====== Extracted records
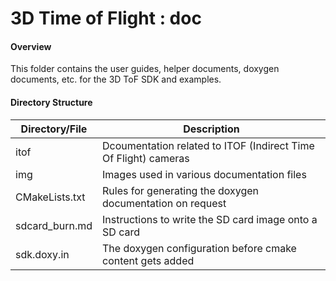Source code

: # 3D Time of Flight : doc

#### Overview
This folder contains the user guides, helper documents, doxygen documents, etc. for the 3D ToF SDK and examples.

#### Directory Structure
| Directory/File | Description |
| --------- | ----------- |
| itof | Dcoumentation related to ITOF (Indirect Time Of Flight) cameras |
| img | Images used in various documentation files |
| CMakeLists.txt | Rules for generating the doxygen documentation on request |
| sdcard_burn.md | Instructions to write the SD card image onto a SD card |
| sdk.doxy.in | The doxygen configuration before cmake content gets added |
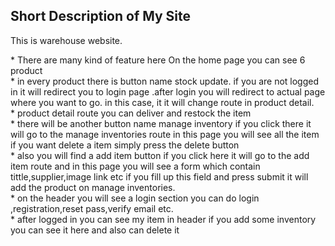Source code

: 

<h2>Short Description of My Site</h2>

<p>This is warehouse website.</p>
*  There are many kind of feature here On the home page you can see 6 product <br/>
* in every product there is button name  stock update. if you are not logged in it will redirect you to login page .after login you will redirect to actual page where you want to go. in this case, it it will change route in product detail. <br/>
* product detail route you can deliver and restock the item  <br/>
* there will be another button name manage inventory if you click there it will go to the manage inventories route in this page you will see all the item if you want delete a item simply press the delete button <br/>
* also you will find a add item button if you click here it will go to the add item route and in this page you will see a form which contain tittle,supplier,image link etc if you fill up this field and press submit it will add the product on manage inventories. <br/>
* on the header you will see a login section you can do login ,registration,reset pass,verify email etc.<br/>
* after logged in you can see my item in header if you add some inventory you can see it here and also can delete it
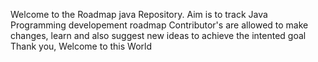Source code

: Welcome to the Roadmap java Repository.
Aim is to track Java Programming developement roadmap
Contributor's are allowed to make changes, learn and also suggest new ideas to achieve the intented goal
Thank you, Welcome to this World
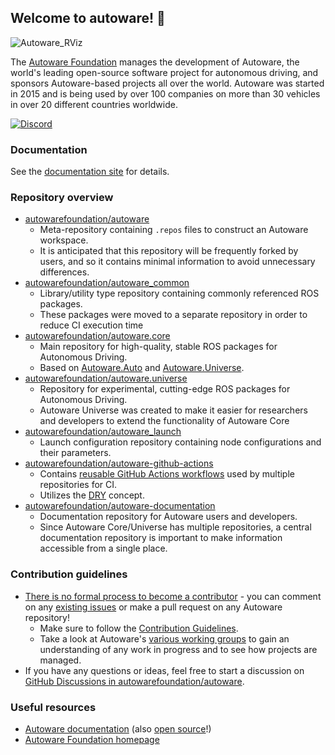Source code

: ## Welcome to autoware! 👋

![Autoware_RViz](https://user-images.githubusercontent.com/63835446/158918717-58d6deaf-93fb-47f9-891d-e242b02cba7b.png)

The [Autoware Foundation](https://www.autoware.org/) manages the development of Autoware, the world's leading open-source software project for autonomous driving, and sponsors Autoware-based projects all over the world. Autoware was started in 2015 and is being used by over 100 companies on more than 30 vehicles in over 20 different countries worldwide.

[![Discord](https://img.shields.io/discord/953808765935816715?label=Join%20Autoware%20Discord&style=for-the-badge)](https://discord.gg/Q94UsPvReQ)

### Documentation

See the [documentation site](https://autowarefoundation.github.io/autoware-documentation/main/) for details.

### Repository overview

- [autowarefoundation/autoware](https://github.com/autowarefoundation/autoware)
  - Meta-repository containing `.repos` files to construct an Autoware workspace.
  - It is anticipated that this repository will be frequently forked by users, and so it contains minimal information to avoid unnecessary differences.
- [autowarefoundation/autoware_common](https://github.com/autowarefoundation/autoware_common)
  - Library/utility type repository containing commonly referenced ROS packages.
  - These packages were moved to a separate repository in order to reduce CI execution time
- [autowarefoundation/autoware.core](https://github.com/autowarefoundation/autoware.core)
  - Main repository for high-quality, stable ROS packages for Autonomous Driving.
  - Based on [Autoware.Auto](https://gitlab.com/autowarefoundation/autoware.auto/AutowareAuto) and [Autoware.Universe](https://github.com/autowarefoundation/autoware.universe).
- [autowarefoundation/autoware.universe](https://github.com/autowarefoundation/autoware.universe)
  - Repository for experimental, cutting-edge ROS packages for Autonomous Driving.
  - Autoware Universe was created to make it easier for researchers and developers to extend the functionality of Autoware Core
- [autowarefoundation/autoware_launch](https://github.com/autowarefoundation/autoware_launch)
  - Launch configuration repository containing node configurations and their parameters.
- [autowarefoundation/autoware-github-actions](https://github.com/autowarefoundation/autoware-github-actions)
  - Contains [reusable GitHub Actions workflows](https://docs.github.com/ja/actions/learn-github-actions/reusing-workflows) used by multiple repositories for CI.
  - Utilizes the [DRY](https://en.wikipedia.org/wiki/Don%27t_repeat_yourself) concept.
- [autowarefoundation/autoware-documentation](https://github.com/autowarefoundation/autoware-documentation)
  - Documentation repository for Autoware users and developers.
  - Since Autoware Core/Universe has multiple repositories, a central documentation repository is important to make information accessible from a single place.

### Contribution guidelines

- [There is no formal process to become a contributor](https://github.com/autowarefoundation/autoware-projects/wiki#contributors) - you can comment on any [existing issues](https://github.com/autowarefoundation/autoware.universe/issues) or make a pull request on any Autoware repository!
  - Make sure to follow the [Contribution Guidelines](https://autowarefoundation.github.io/autoware-documentation/main/contributing/).
  - Take a look at Autoware's [various working groups](https://github.com/autowarefoundation/autoware-projects/wiki#working-group-list) to gain an understanding of any work in progress and to see how projects are managed.
- If you have any questions or ideas, feel free to start a discussion on [GitHub Discussions in autowarefoundation/autoware](https://github.com/autowarefoundation/autoware/discussions).

### Useful resources

- [Autoware documentation](https://autowarefoundation.github.io/autoware-documentation/main/) (also [open source](https://github.com/autowarefoundation/autoware-documentation)!)
- [Autoware Foundation homepage](https://www.autoware.org/)
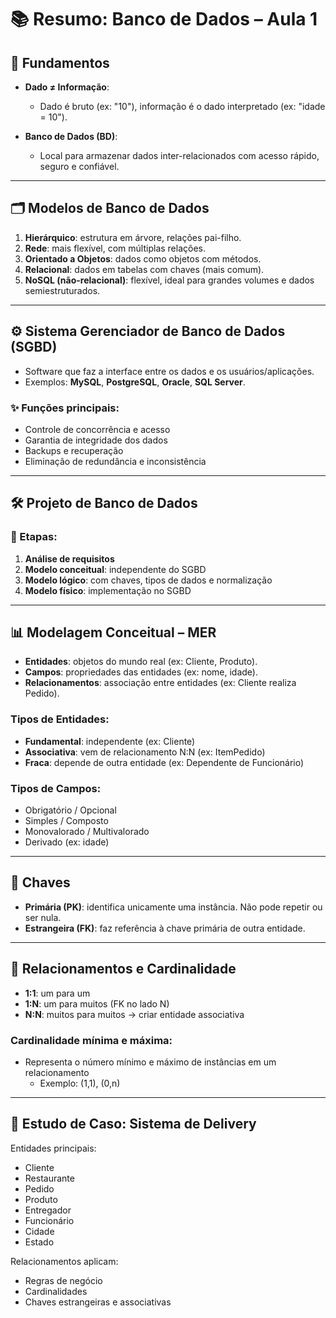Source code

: # 📚 Resumo: Banco de Dados – Aula 1

## 🧠 Fundamentos

- **Dado ≠ Informação**:  
  - Dado é bruto (ex: "10"), informação é o dado interpretado (ex: "idade = 10").

- **Banco de Dados (BD)**:  
  - Local para armazenar dados inter-relacionados com acesso rápido, seguro e confiável.

---

## 🗂️ Modelos de Banco de Dados

1. **Hierárquico**: estrutura em árvore, relações pai-filho.
2. **Rede**: mais flexível, com múltiplas relações.
3. **Orientado a Objetos**: dados como objetos com métodos.
4. **Relacional**: dados em tabelas com chaves (mais comum).
5. **NoSQL (não-relacional)**: flexível, ideal para grandes volumes e dados semiestruturados.

---

## ⚙️ Sistema Gerenciador de Banco de Dados (SGBD)

- Software que faz a interface entre os dados e os usuários/aplicações.
- Exemplos: **MySQL**, **PostgreSQL**, **Oracle**, **SQL Server**.

### ✨ Funções principais:
- Controle de concorrência e acesso
- Garantia de integridade dos dados
- Backups e recuperação
- Eliminação de redundância e inconsistência

---

## 🛠️ Projeto de Banco de Dados

### 🔄 Etapas:
1. **Análise de requisitos**
2. **Modelo conceitual**: independente do SGBD
3. **Modelo lógico**: com chaves, tipos de dados e normalização
4. **Modelo físico**: implementação no SGBD

---

## 📊 Modelagem Conceitual – MER

- **Entidades**: objetos do mundo real (ex: Cliente, Produto).
- **Campos**: propriedades das entidades (ex: nome, idade).
- **Relacionamentos**: associação entre entidades (ex: Cliente realiza Pedido).

### Tipos de Entidades:
- **Fundamental**: independente (ex: Cliente)
- **Associativa**: vem de relacionamento N:N (ex: ItemPedido)
- **Fraca**: depende de outra entidade (ex: Dependente de Funcionário)

### Tipos de Campos:
- Obrigatório / Opcional
- Simples / Composto
- Monovalorado / Multivalorado
- Derivado (ex: idade)

---

## 🔑 Chaves

- **Primária (PK)**: identifica unicamente uma instância. Não pode repetir ou ser nula.
- **Estrangeira (FK)**: faz referência à chave primária de outra entidade.

---

## 🔁 Relacionamentos e Cardinalidade

- **1:1**: um para um
- **1:N**: um para muitos (FK no lado N)
- **N:N**: muitos para muitos → criar entidade associativa

### Cardinalidade mínima e máxima:
- Representa o número mínimo e máximo de instâncias em um relacionamento  
  - Exemplo: (1,1), (0,n)

---

## 🛒 Estudo de Caso: Sistema de Delivery

Entidades principais:
- Cliente
- Restaurante
- Pedido
- Produto
- Entregador
- Funcionário
- Cidade
- Estado

Relacionamentos aplicam:
- Regras de negócio
- Cardinalidades
- Chaves estrangeiras e associativas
============
## Instructions to follow
Repeat each record verbatim, pictures excluded.

## Response
Source code

: # 3D Time of Flight : doc

#### Overview
This folder contains the user guides, helper documents, doxygen documents, etc. for the 3D ToF SDK and examples.

#### Directory Structure
| Directory/File | Description |
| --------- | ----------- |
| itof | Dcoumentation related to ITOF (Indirect Time Of Flight) cameras |
| img | Images used in various documentation files |
| CMakeLists.txt | Rules for generating the doxygen documentation on request |
| sdcard_burn.md | Instructions to write the SD card image onto a SD card |
| sdk.doxy.in | The doxygen configuration before cmake content gets added |
Source code

: 

<h2>Short Description of My Site</h2>

<p>This is warehouse website.</p>
*  There are many kind of feature here On the home page you can see 6 product <br/>
* in every product there is button name  stock update. if you are not logged in it will redirect you to login page .after login you will redirect to actual page where you want to go. in this case, it it will change route in product detail. <br/>
* product detail route you can deliver and restock the item  <br/>
* there will be another button name manage inventory if you click there it will go to the manage inventories route in this page you will see all the item if you want delete a item simply press the delete button <br/>
* also you will find a add item button if you click here it will go to the add item route and in this page you will see a form which contain tittle,supplier,image link etc if you fill up this field and press submit it will add the product on manage inventories. <br/>
* on the header you will see a login section you can do login ,registration,reset pass,verify email etc.<br/>
* after logged in you can see my item in header if you add some inventory you can see it here and also can delete it
Source code

: Welcome to the Roadmap java Repository.
Aim is to track Java Programming developement roadmap
Contributor's are allowed to make changes, learn and also suggest new ideas to achieve the intented goal
Thank you, Welcome to this World
Source code

: ## Welcome to autoware! 👋

![Autoware_RViz](https://user-images.githubusercontent.com/63835446/158918717-58d6deaf-93fb-47f9-891d-e242b02cba7b.png)

The [Autoware Foundation](https://www.autoware.org/) manages the development of Autoware, the world's leading open-source software project for autonomous driving, and sponsors Autoware-based projects all over the world. Autoware was started in 2015 and is being used by over 100 companies on more than 30 vehicles in over 20 different countries worldwide.

[![Discord](https://img.shields.io/discord/953808765935816715?label=Join%20Autoware%20Discord&style=for-the-badge)](https://discord.gg/Q94UsPvReQ)

### Documentation

See the [documentation site](https://autowarefoundation.github.io/autoware-documentation/main/) for details.

### Repository overview

- [autowarefoundation/autoware](https://github.com/autowarefoundation/autoware)
  - Meta-repository containing `.repos` files to construct an Autoware workspace.
  - It is anticipated that this repository will be frequently forked by users, and so it contains minimal information to avoid unnecessary differences.
- [autowarefoundation/autoware_common](https://github.com/autowarefoundation/autoware_common)
  - Library/utility type repository containing commonly referenced ROS packages.
  - These packages were moved to a separate repository in order to reduce CI execution time
- [autowarefoundation/autoware.core](https://github.com/autowarefoundation/autoware.core)
  - Main repository for high-quality, stable ROS packages for Autonomous Driving.
  - Based on [Autoware.Auto](https://gitlab.com/autowarefoundation/autoware.auto/AutowareAuto) and [Autoware.Universe](https://github.com/autowarefoundation/autoware.universe).
- [autowarefoundation/autoware.universe](https://github.com/autowarefoundation/autoware.universe)
  - Repository for experimental, cutting-edge ROS packages for Autonomous Driving.
  - Autoware Universe was created to make it easier for researchers and developers to extend the functionality of Autoware Core
- [autowarefoundation/autoware_launch](https://github.com/autowarefoundation/autoware_launch)
  - Launch configuration repository containing node configurations and their parameters.
- [autowarefoundation/autoware-github-actions](https://github.com/autowarefoundation/autoware-github-actions)
  - Contains [reusable GitHub Actions workflows](https://docs.github.com/ja/actions/learn-github-actions/reusing-workflows) used by multiple repositories for CI.
  - Utilizes the [DRY](https://en.wikipedia.org/wiki/Don%27t_repeat_yourself) concept.
- [autowarefoundation/autoware-documentation](https://github.com/autowarefoundation/autoware-documentation)
  - Documentation repository for Autoware users and developers.
  - Since Autoware Core/Universe has multiple repositories, a central documentation repository is important to make information accessible from a single place.

### Contribution guidelines

- [There is no formal process to become a contributor](https://github.com/autowarefoundation/autoware-projects/wiki#contributors) - you can comment on any [existing issues](https://github.com/autowarefoundation/autoware.universe/issues) or make a pull request on any Autoware repository!
  - Make sure to follow the [Contribution Guidelines](https://autowarefoundation.github.io/autoware-documentation/main/contributing/).
  - Take a look at Autoware's [various working groups](https://github.com/autowarefoundation/autoware-projects/wiki#working-group-list) to gain an understanding of any work in progress and to see how projects are managed.
- If you have any questions or ideas, feel free to start a discussion on [GitHub Discussions in autowarefoundation/autoware](https://github.com/autowarefoundation/autoware/discussions).

### Useful resources

- [Autoware documentation](https://autowarefoundation.github.io/autoware-documentation/main/) (also [open source](https://github.com/autowarefoundation/autoware-documentation)!)
- [Autoware Foundation homepage](https://www.autoware.org/)
Source code

: # 📚 Resumo: Banco de Dados – Aula 1

## 🧠 Fundamentos

- **Dado ≠ Informação**:  
  - Dado é bruto (ex: "10"), informação é o dado interpretado (ex: "idade = 10").

- **Banco de Dados (BD)**:  
  - Local para armazenar dados inter-relacionados com acesso rápido, seguro e confiável.

---

## 🗂️ Modelos de Banco de Dados

1. **Hierárquico**: estrutura em árvore, relações pai-filho.
2. **Rede**: mais flexível, com múltiplas relações.
3. **Orientado a Objetos**: dados como objetos com métodos.
4. **Relacional**: dados em tabelas com chaves (mais comum).
5. **NoSQL (não-relacional)**: flexível, ideal para grandes volumes e dados semiestruturados.

---

## ⚙️ Sistema Gerenciador de Banco de Dados (SGBD)

- Software que faz a interface entre os dados e os usuários/aplicações.
- Exemplos: **MySQL**, **PostgreSQL**, **Oracle**, **SQL Server**.

### ✨ Funções principais:
- Controle de concorrência e acesso
- Garantia de integridade dos dados
- Backups e recuperação
- Eliminação de redundância e inconsistência

---

## 🛠️ Projeto de Banco de Dados

### 🔄 Etapas:
1. **Análise de requisitos**
2. **Modelo conceitual**: independente do SGBD
3. **Modelo lógico**: com chaves, tipos de dados e normalização
4. **Modelo físico**: implementação no SGBD

---

## 📊 Modelagem Conceitual – MER

- **Entidades**: objetos do mundo real (ex: Cliente, Produto).
- **Campos**: propriedades das entidades (ex: nome, idade).
- **Relacionamentos**: associação entre entidades (ex: Cliente realiza Pedido).

### Tipos de Entidades:
- **Fundamental**: independente (ex: Cliente)
- **Associativa**: vem de relacionamento N:N (ex: ItemPedido)
- **Fraca**: depende de outra entidade (ex: Dependente de Funcionário)

### Tipos de Campos:
- Obrigatório / Opcional
- Simples / Composto
- Monovalorado / Multivalorado
- Derivado (ex: idade)

---

## 🔑 Chaves

- **Primária (PK)**: identifica unicamente uma instância. Não pode repetir ou ser nula.
- **Estrangeira (FK)**: faz referência à chave primária de outra entidade.

---

## 🔁 Relacionamentos e Cardinalidade

- **1:1**: um para um
- **1:N**: um para muitos (FK no lado N)
- **N:N**: muitos para muitos → criar entidade associativa

### Cardinalidade mínima e máxima:
- Representa o número mínimo e máximo de instâncias em um relacionamento  
  - Exemplo: (1,1), (0,n)

---

## 🛒 Estudo de Caso: Sistema de Delivery

Entidades principais:
- Cliente
- Restaurante
- Pedido
- Produto
- Entregador
- Funcionário
- Cidade
- Estado

Relacionamentos aplicam:
- Regras de negócio
- Cardinalidades
- Chaves estrangeiras e associativas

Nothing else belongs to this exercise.